You should see the guest bed I built after it!
Even if you use plain construction pine with a simple design, it’ll probably last longer than you do. That’s what we did.
We had a bed frame from a “nice” furniture store, and when I saw it going in, I knew immediately it wasn’t going to last. Lots of parts with screws that were really shallow and would back out easily. They had to be shallow because the wood was so thin. Hard to tell when it’s at the store, but watching the delivery people put it together, it was obvious.
Did a few things to keep it together, but once it broke beyond reasonable repair, I made a simple platform bed frame and called it good. Has lots more underbed storage space and you could probably build a tank on top of it.
Yup. The bed was my first big woodworking project, and I just made it out of some construction lumber as well, though with a lot of working. I built it off one of the Ana White designs.
If you can’t hack the bed I’m not sleeping with you ever again
Is your futon open source ? I have driver issues with my stack of hay
… Maybe unplug it?
Makes me recall something from years ago. My future ex-wife at the time was telling me about the drama when someone she knew’s car key’s battery had gone flat and they couldn’t get into their car, and had to call RACQ etc.
I said ‘you can still just put the key in the lock and turn it, you know?’. That apparently hadn’t occurred to them.
Then it would just be a bed!
Whether or not this guy is kidding I don’t care, his video “Firefox is hard to love” made him seem like a dipshit looking for ragebate engagement for his shitty video. So I wouldn’t be too shocked if he actually got himself in this situation.
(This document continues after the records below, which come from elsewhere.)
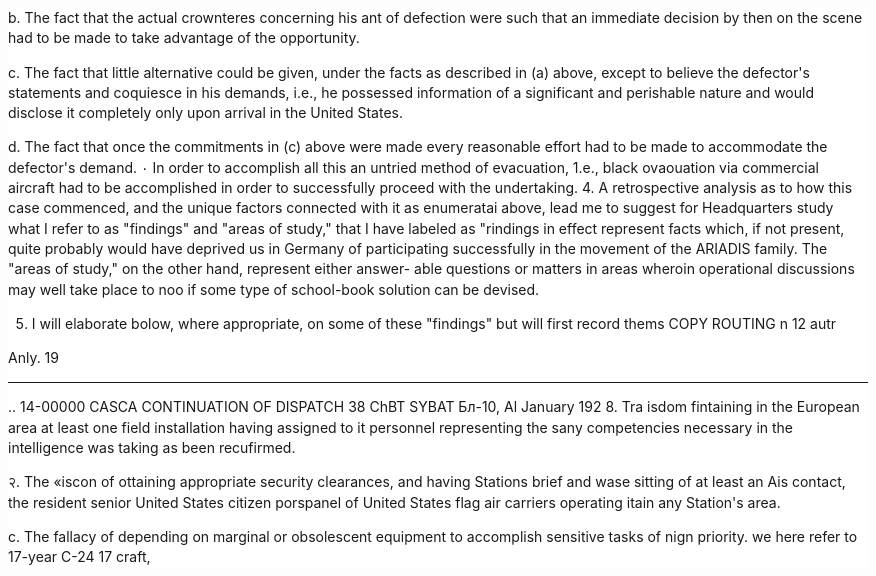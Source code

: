 b. The fact that the actual crownteres concerning his ant of
defection were such that an immediate decision by then on the scene had
to be made to take advantage of the opportunity.

c. The fact that little alternative could be given, under the facts
as described in (a) above, except to believe the defector's statements
and coquiesce in his demands, i.e., he possessed information of a significant
and perishable nature and would disclose it completely only upon arrival in
the United States.

d. The fact that once the commitments in (c) above were made every
reasonable effort had to be made to accommodate the defector's demand.
٠
In order to accomplish all this an untried method of evacuation, 1.e.,
black ovaouation via commercial aircraft had to be accomplished in order to
successfully proceed with the undertaking.
4. A retrospective analysis as to how this case commenced, and the unique
factors connected with it as enumeratai above, lead me to suggest for Headquarters
study what I refer to as "findings" and "areas of study," that I have labeled as
"rindings in effect represent facts which, if not present, quite probably would
have deprived us in Germany of participating successfully in the movement of the
ARIADIS family. The "areas of study," on the other hand, represent either answer-
able questions or matters in areas wheroin operational discussions may well take
place to noo if some type of school-book solution can be devised.

5. I will elaborate bolow, where appropriate, on some of these "findings" but
will first record thems
COPY ROUTING
n
12 autr

Anly.
19

---
..
14-00000
CASCA
CONTINUATION OF
DISPATCH
38 ChBT
SYBAT
Бл-10, Al January 192
8. Tra isdom fintaining in the European area at least one field
installation having assigned to it personnel representing the sany competencies
necessary in the intelligence was taking as been recufirmed.

२. The «iscon of ottaining appropriate security clearances, and having
Stations brief and wase sitting of at least an Ais contact, the resident senior
United States citizen porspanel of United States flag air carriers operating
itain any Station's area.

c. The fallacy of depending on marginal or obsolescent equipment to
accomplish sensitive tasks of nign priority. we here refer to 17-year C-24 17
craft,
There are way more videos like that. I quickly developed a severe dislike for him and his clickbaity JavaScript clout content.
I thought this was a writing prompt for some future dystopian hell but, no, turns out it’s our current dystopian hell.
its not dystopian, just a shit product
im here with my silly, un-epic Normal Mattress™ that doesn’t have any temp control. it is somewhat cold right now, and I don’t feel that’s dystopian
Well, I run fucking hot, so I would love a mattress cover that can cool me down, without having to blast AC on myself all night, so there is that. On the other hand for the price of Eight sleep or whatever it’s called I can buy at least 2 AC units.
Oh nvm it’s 3K usd with “100%” off, yeah that’s 3 ac units, one for all my rooms
Yeah I’ve never seen these temp controlled beds as anything other than "Oh that’s a neat idea, bet I can make that myself’
Should’ve upgraded to the Pod4, which will get a “upgrade” after the Pod5 comes out which removes features so you go buy a Pod6.
HOLD ON IS THIS NOT SATIRE!? I THOUGHT IT WAS FUNNY
Same! Life becomes a parody of itself.